Let’s be real here.
SEVERAL MAJOR THINGS have been happening simultaneously and have been keeping me from my blogging schedule.
As in I have been shooting but no content! I have LOTS of recipes ready to go, but I seem to have ZERO time.
Since buying our new home, we have learned what most first time home owners learn: it’s a lot of WORK.
And love.
And WORK.
The past month has been about going (attempting) to go on our annual vacation to the OBX. But then Florence happened. So we evacuated and ended up having our living room renovation that week instead!

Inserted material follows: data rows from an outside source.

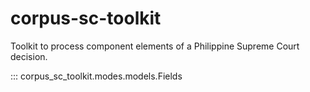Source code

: # corpus-sc-toolkit

Toolkit to process component elements of a Philippine Supreme Court decision.

::: corpus_sc_toolkit.modes.models.Fields

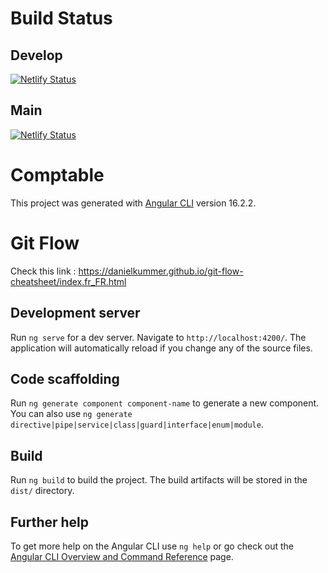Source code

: # Build Status

## Develop
[![Netlify Status](https://api.netlify.com/api/v1/badges/cacdbd9a-2221-4de5-b3f5-eb8e16f5ab49/deploy-status)](https://app.netlify.com/sites/cabinet-comptable/deploys?branch=develop&filter=develop)

## Main
[![Netlify Status](https://api.netlify.com/api/v1/badges/cacdbd9a-2221-4de5-b3f5-eb8e16f5ab49/deploy-status)](https://app.netlify.com/sites/cabinet-comptable/deploys?branch=main&filter=main)

# Comptable

This project was generated with [Angular CLI](https://github.com/angular/angular-cli) version 16.2.2.

# Git Flow 

Check this link : https://danielkummer.github.io/git-flow-cheatsheet/index.fr_FR.html

## Development server

Run `ng serve` for a dev server. Navigate to `http://localhost:4200/`. The application will automatically reload if you change any of the source files.

## Code scaffolding

Run `ng generate component component-name` to generate a new component. You can also use `ng generate directive|pipe|service|class|guard|interface|enum|module`.

## Build

Run `ng build` to build the project. The build artifacts will be stored in the `dist/` directory.

## Further help

To get more help on the Angular CLI use `ng help` or go check out the [Angular CLI Overview and Command Reference](https://angular.io/cli) page.

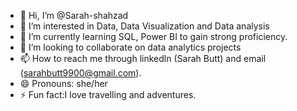 - 👋 Hi, I’m @Sarah-shahzad
- 👀 I’m interested in Data, Data Visualization and Data analysis
- 🌱 I’m currently learning SQL, Power BI to gain strong proficiency.
- 💞️ I’m looking to collaborate on data analytics projects
- 📫 How to reach me through linkedln (Sarah Butt) and email (sarahbutt9900@gmail.com).
- 😄 Pronouns: she/her
- ⚡ Fun fact:I love travelling and adventures.

<!---
Sarah-shahzad/Sarah-shahzad is a ✨ special ✨ repository because its `README.md` (this file) appears on your GitHub profile.
You can click the Preview link to take a look at your changes.
--->
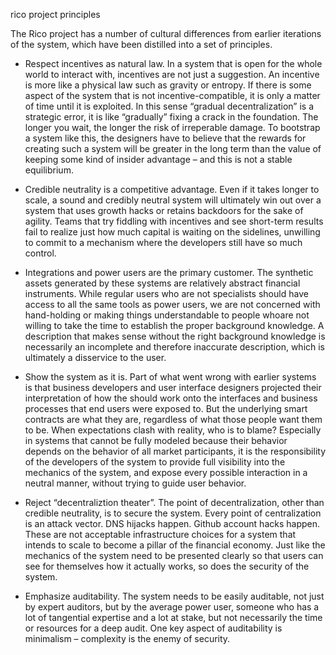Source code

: rico project principles

The Rico project has a number of cultural differences from earlier iterations of the system, which have been distilled into a set of principles.

-    Respect incentives as natural law. In a system that is open for the whole world to interact with, incentives are not just a suggestion. An incentive is more like a physical law such as gravity or entropy. If there is some aspect of the system that is not incentive-compatible, it is only a matter of time until it is exploited. In this sense “gradual decentralization” is a strategic error, it is like “gradually” fixing a crack in the foundation. The longer you wait, the longer the risk of irreperable damage. To bootstrap a system like this, the designers have to believe that the rewards for creating such a system will be greater in the long term than the value of keeping some kind of insider advantage – and this is not a stable equilibrium.

-    Credible neutrality is a competitive advantage. Even if it takes longer to scale, a sound and credibly neutral system will ultimately win out over a system that uses growth hacks or retains backdoors for the sake of agility. Teams that try fiddling with incentives and see short-term results fail to realize just how much capital is waiting on the sidelines, unwilling to commit to a mechanism where the developers still have so much control.

-    Integrations and power users are the primary customer. The synthetic assets generated by these systems are relatively abstract financial instruments. While regular users who are not specialists should have access to all the same tools as power users, we are not concerned with hand-holding or making things understandable to people whoare not willing to take the time to establish the proper background knowledge. A description that makes sense without the right background knowledge is necessarily an incomplete and therefore inaccurate description, which is ultimately a disservice to the user.

-    Show the system as it is. Part of what went wrong with earlier systems is that business developers and user interface designers projected their interpretation of how the should work onto the interfaces and business processes that end users were exposed to. But the underlying smart contracts are what they are, regardless of what those people want them to be. When expectations clash with reality, who is to blame? Especially in systems that cannot be fully modeled because their behavior depends on the behavior of all market participants, it is the responsibility of the developers of the system to provide full visibility into the mechanics of the system, and expose every possible interaction in a neutral manner, without trying to guide user behavior.

-    Reject “decentraliztion theater”. The point of decentralization, other than credible neutrality, is to secure the system. Every point of centralization is an attack vector. DNS hijacks happen. Github account hacks happen. These are not acceptable infrastructure choices for a system that intends to scale to become a pillar of the financial economy. Just like the mechanics of the system need to be presented clearly so that users can see for themselves how it actually works, so does the security of the system.

-    Emphasize auditability. The system needs to be easily auditable, not just by expert auditors, but by the average power user, someone who has a lot of tangential expertise and a lot at stake, but not necessarily the time or resources for a deep audit. One key aspect of auditability is minimalism – complexity is the enemy of security.
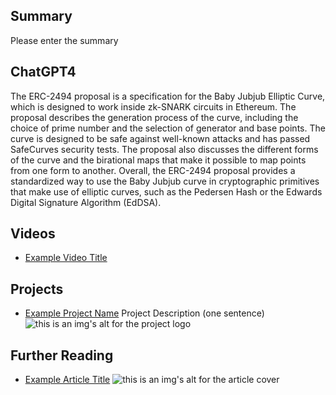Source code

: ## Summary

Please enter the summary

## ChatGPT4

The ERC-2494 proposal is a specification for the Baby Jubjub Elliptic Curve, which is designed to work inside zk-SNARK circuits in Ethereum. The proposal describes the generation process of the curve, including the choice of prime number and the selection of generator and base points. The curve is designed to be safe against well-known attacks and has passed SafeCurves security tests. The proposal also discusses the different forms of the curve and the birational maps that make it possible to map points from one form to another. Overall, the ERC-2494 proposal provides a standardized way to use the Baby Jubjub curve in cryptographic primitives that make use of elliptic curves, such as the Pedersen Hash or the Edwards Digital Signature Algorithm (EdDSA).

## Videos

- [Example Video Title](https://www.youtube.com/watch?v=TDGq4aeevgY)

## Projects

- [Example Project Name](https://xxxx.xxx/xxxxx) Project Description (one sentence) ![this is an img's alt for the project logo](https://xxxx.xxx/project-logo.xxx)

## Further Reading

- [Example Article Title](https://xxxx.xxx/xxxxx) ![this is an img's alt for the article cover](https://xxxx.xxx/article-cover.xxx)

I put on my Jo Gaines hat on and knocked down a wall, put down hard wood floors, and painting every evening after work.
Speaking of work, I left my old job and started a new one with a better commute!
Basically blogging has unfortunately been put on the back burner.
And I am DONE with the warm weather here and ready for my bunny slippers, colder nights, and lots of Gilmore Girls.
Curled up in a blanket with a warm bowl of this slow smoked open fire cowboy chili.
If you are looking for the PERFECT robust chili for fall. Look no further.
I’d say this chili would be best served outside on a chilly night camping!
Because we only camp when it’s a little cooler outside. Because bugs.
Anyways…
Back to this amazing open fire cowboy chili.
I went full force lazy cooking on this. I turned on our grill on low, put the veggies, and meat on butcher paper, and SMOKED the veggies and meat BEFORE actually cooking the chili.
Basically creating double the smoky flavor. And I used The Honest Bison’s new line of Ground Venison.
I have been trying out their entire line of their new elk and venison.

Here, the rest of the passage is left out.